Danse, la Trisha Brown Dance Company à Rennes

La Trisha Brown Dance Company (TBDC) revient à Rennes. L’occasion de revoir Set and Reset, la plus célèbre des pièces de la grande prêtresse de la postmodern dance. Au programme également You can see us et Newark, pièces plus formelles mais fortes de fluidité épurée et dans la résolution de questionnements liés au mouvement et de sa représentation sur scène. Quatre représentations seulement pour ce monument de la danse contemporaine !

 

Début 2016, la compagnie achèvera le Proscenium Works Tour (1979-2011) au cours duquel elle a célébré les pièces du Grand Répertoire de Trisha Brown. S’en suivra le In Plain Site qui sera l’occasion pour le public de redécouvrir les chorégraphies pensées pour d’autres espaces que la scène du théâtre : les parcs, galeries, etc. La chorégraphe new-yorkaise a mené des recherches issues de son apprentissage auprès d’Anna Halprin et de ses collaborations avec Simone Forti et Yvonne Rainer au sein de la mythique Judson Church.

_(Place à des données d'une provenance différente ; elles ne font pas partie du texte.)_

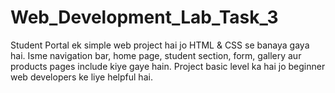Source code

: # Web_Development_Lab_Task_3
Student Portal ek simple web project hai jo HTML &amp; CSS se banaya gaya hai. Isme navigation bar, home page, student section, form, gallery aur products pages include kiye gaye hain. Project basic level ka hai jo beginner web developers ke liye helpful hai.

Cecily Campbell a 29 ans et a intégré la Trisha Brown Dance Company il y a deux ans. Elle livre son expérience dans le processus qui mène un danseur à entrer dans les pas d’un autre et à se confronter au travail d’une artiste qui a marqué l’histoire de la danse.

ENTREZ DANS LA DANSE…. 

The Walker (c) Alice Gebura
The Walker (c) Alice Gebura

E.P. : Qu’est-ce qui vous a amené à la danse de Trisha Brown ?

Cecily Campbell : J’ai suivi une formation classique puis en danse moderne à l’université et j’ai fait partie pendant 6 ans de la Shen Wei Dance Arts. Les chorégraphes avec lesquels j’ai travaillé ont été très influencés par la danse de Trisha Brown que, de mon côté, j’admire depuis très longtemps. Intégrer sa compagnie m’a permis de me plonger dans son travail sur le mouvement et éduquer le corps à sa façon de le penser. Les mouvements du corps sont la clé de son travail, le départ de toute chose, et la transposition scénique que Trisha opère est esthétiquement très épurée, sans altération. Il n’y a pas d’histoire, de cadre dramatique, juste le monde des mouvements.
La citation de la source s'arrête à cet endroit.